The breach of fiduciary duty case

  1. AMH submits that, even though the terms of cl 19 of the deed of 23 June 1994 may not itself have been fatal to a case of breach of fiduciary duty, the learned primary judge ought to have refused to allow the action to go forward on the basis of a grant of leave to deliver the pleading in Ex 2.
  1. The view taken by the learned primary judge[19] was that leave should be granted if the draft disclosed a reasonable cause of action.  On appeal, AMH argued that, consistently with this view, the absence of pleaded facts on which a claim for breach of fiduciary duty might be based meant that the fiduciary duty claim should have been struck out of any pleading which the plaintiffs might have been given leave to deliver.  This argument is associated with AMH's submission that it was an error to allow the pleading to be delivered on the footing that the draft ex 2 might be amended generally as the plaintiffs "may be advised".  In this regard, AMH argued that the learned primary judge lost sight of the circumstances in which the application came before him, that is to say, the difficulties which had dogged the presentation of a statement of claim which adequately and fairly stated the plaintiffs' case.
  1. His Honour was, however, of the view that ex 2 did fairly plead a number of viable causes of action apart from the fiduciary duty claim.

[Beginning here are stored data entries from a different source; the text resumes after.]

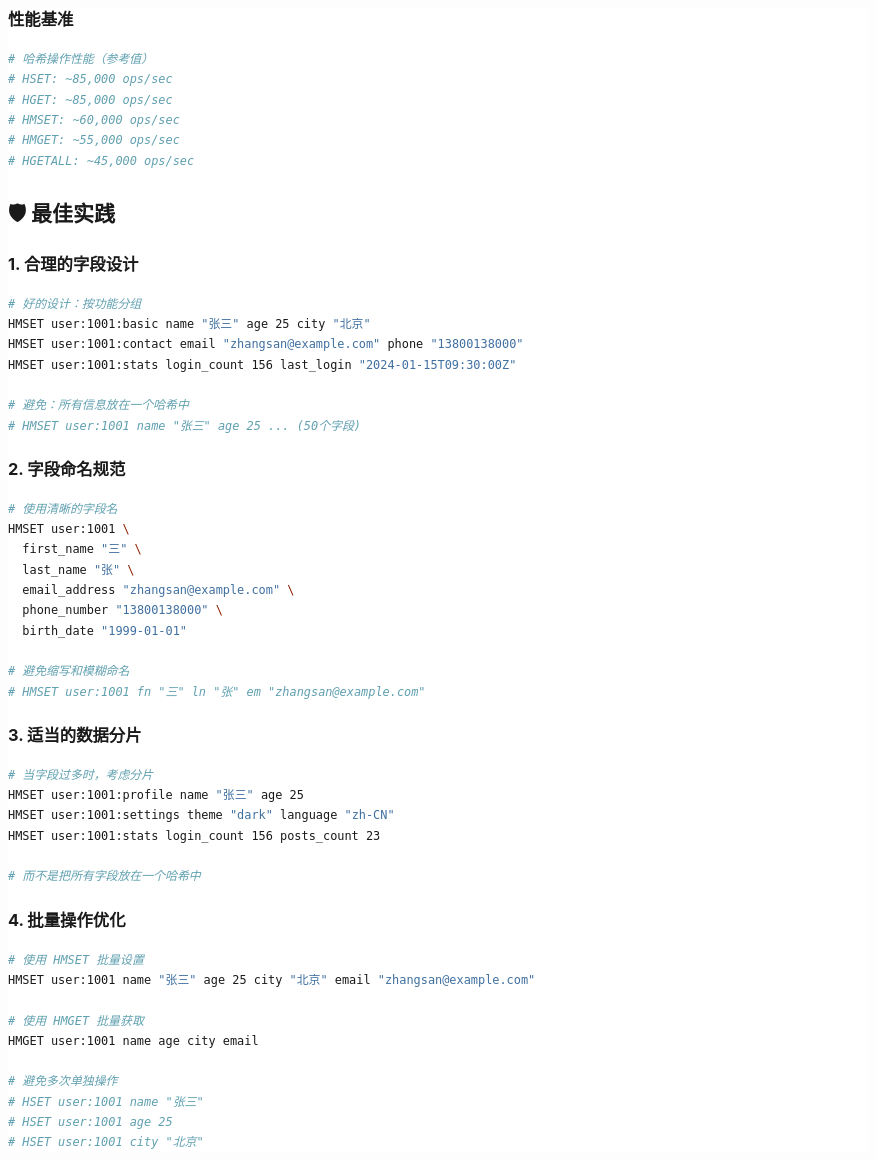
 ```bash
```

### 性能基准
```bash
# 哈希操作性能（参考值）
# HSET: ~85,000 ops/sec
# HGET: ~85,000 ops/sec
# HMSET: ~60,000 ops/sec
# HMGET: ~55,000 ops/sec
# HGETALL: ~45,000 ops/sec
```

## 🛡️ 最佳实践

### 1. 合理的字段设计
```bash
# 好的设计：按功能分组
HMSET user:1001:basic name "张三" age 25 city "北京"
HMSET user:1001:contact email "zhangsan@example.com" phone "13800138000"
HMSET user:1001:stats login_count 156 last_login "2024-01-15T09:30:00Z"

# 避免：所有信息放在一个哈希中
# HMSET user:1001 name "张三" age 25 ... (50个字段)
```

### 2. 字段命名规范
```bash
# 使用清晰的字段名
HMSET user:1001 \
  first_name "三" \
  last_name "张" \
  email_address "zhangsan@example.com" \
  phone_number "13800138000" \
  birth_date "1999-01-01"

# 避免缩写和模糊命名
# HMSET user:1001 fn "三" ln "张" em "zhangsan@example.com"
```

### 3. 适当的数据分片
```bash
# 当字段过多时，考虑分片
HMSET user:1001:profile name "张三" age 25
HMSET user:1001:settings theme "dark" language "zh-CN"
HMSET user:1001:stats login_count 156 posts_count 23

# 而不是把所有字段放在一个哈希中
```

### 4. 批量操作优化
```bash
# 使用 HMSET 批量设置
HMSET user:1001 name "张三" age 25 city "北京" email "zhangsan@example.com"

# 使用 HMGET 批量获取
HMGET user:1001 name age city email

# 避免多次单独操作
# HSET user:1001 name "张三"
# HSET user:1001 age 25
# HSET user:1001 city "北京"
```

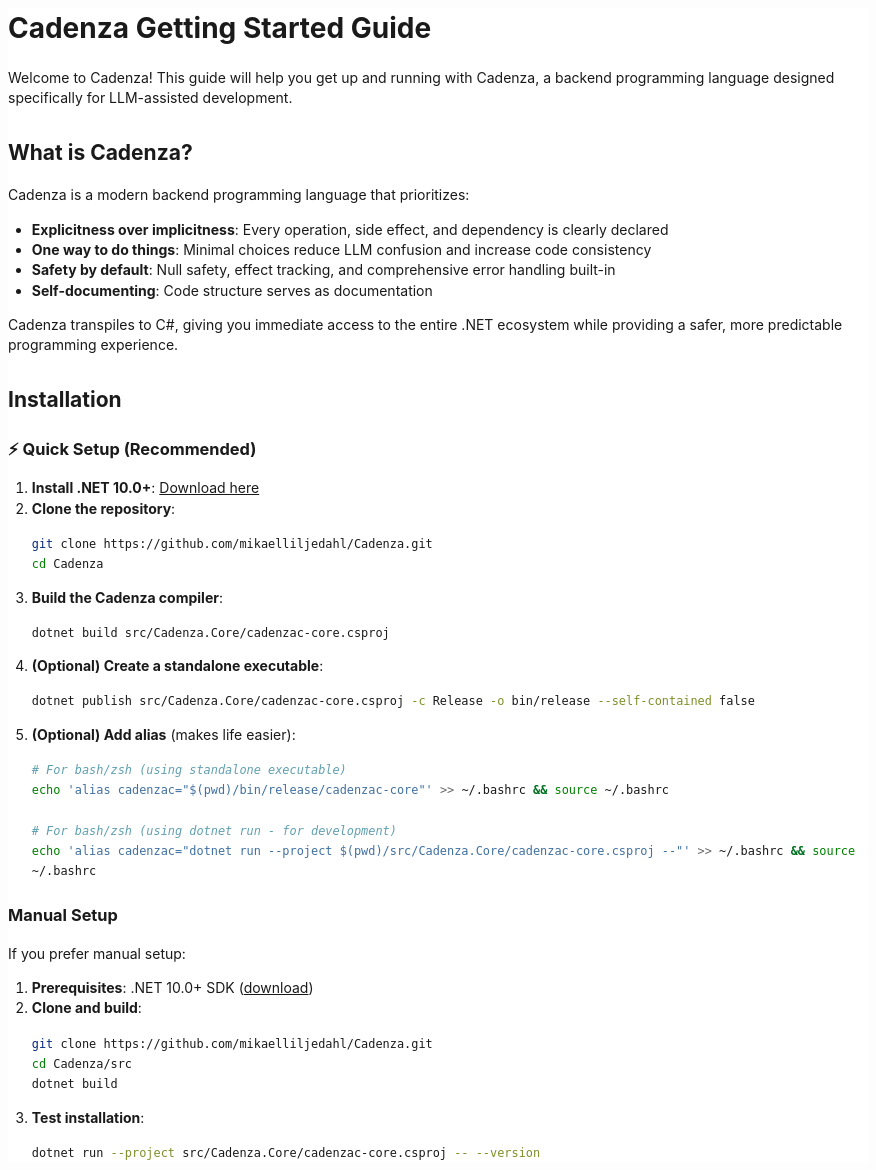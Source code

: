 # Cadenza Getting Started Guide

Welcome to Cadenza! This guide will help you get up and running with Cadenza, a backend programming language designed specifically for LLM-assisted development.

## What is Cadenza?

Cadenza is a modern backend programming language that prioritizes:

- **Explicitness over implicitness**: Every operation, side effect, and dependency is clearly declared
- **One way to do things**: Minimal choices reduce LLM confusion and increase code consistency
- **Safety by default**: Null safety, effect tracking, and comprehensive error handling built-in
- **Self-documenting**: Code structure serves as documentation

Cadenza transpiles to C#, giving you immediate access to the entire .NET ecosystem while providing a safer, more predictable programming experience.

## Installation

### ⚡ Quick Setup (Recommended)

1. **Install .NET 10.0+**: [Download here](https://dotnet.microsoft.com/download)
2. **Clone the repository**:
   ```bash
   git clone https://github.com/mikaelliljedahl/Cadenza.git
   cd Cadenza
   ```
3. **Build the Cadenza compiler**:
   ```bash
   dotnet build src/Cadenza.Core/cadenzac-core.csproj
   ```
4. **(Optional) Create a standalone executable**:
   ```bash
   dotnet publish src/Cadenza.Core/cadenzac-core.csproj -c Release -o bin/release --self-contained false
   ```
5. **(Optional) Add alias** (makes life easier):
   ```bash
   # For bash/zsh (using standalone executable)
   echo 'alias cadenzac="$(pwd)/bin/release/cadenzac-core"' >> ~/.bashrc && source ~/.bashrc
   
   # For bash/zsh (using dotnet run - for development)
   echo 'alias cadenzac="dotnet run --project $(pwd)/src/Cadenza.Core/cadenzac-core.csproj --"' >> ~/.bashrc && source ~/.bashrc
   ```

### Manual Setup

If you prefer manual setup:

1. **Prerequisites**: .NET 10.0+ SDK ([download](https://dotnet.microsoft.com/download))
2. **Clone and build**:
   ```bash
   git clone https://github.com/mikaelliljedahl/Cadenza.git
   cd Cadenza/src
   dotnet build
   ```
3. **Test installation**:
   ```bash
   dotnet run --project src/Cadenza.Core/cadenzac-core.csproj -- --version
   ```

It was, therefore, not inconsistent with his view that leave to deliver the pleading depended upon a demonstration that it did contain a viable cause of action. Once his Honour was satisfied that the draft statement of claim did plead a reasonable cause of action, it was a matter for his Honour's discretion as to what directions were appropriate to the expeditious progress of the matter. His Honour was not constrained by principle to require the plaintiffs to prepare a further draft before leave was granted. His Honour may well have come to the view that, following the course of argument before him, counsel for the plaintiffs could now be relied upon to make explicit the bases of the fiduciary duty case and that the balance of the case was sufficiently pleaded to allow the plaintiffs to get on to further steps rather than to hold the matter up further at this stage. Judgments formed by the learned primary judge in this regard are in the heartland of practice and procedure where the expeditious movement of the proceeding towards a trial is the primary objective. This is an area where appellate courts must be wary of invitations to second-guess decisions which are largely of a managerial nature; and, if this were the only ground of complaint by AMH and Conagra, I would reject it.
  1. Nevertheless, because of the views which I have taken in relation to the plaintiffs' case based on misrepresentation and the embarrassing manner in which the plaintiffs' breach of confidence case is pleaded, I consider that the plaintiffs should not now be given leave to file a statement of claim in the form of ex 2 amended as they may be advised.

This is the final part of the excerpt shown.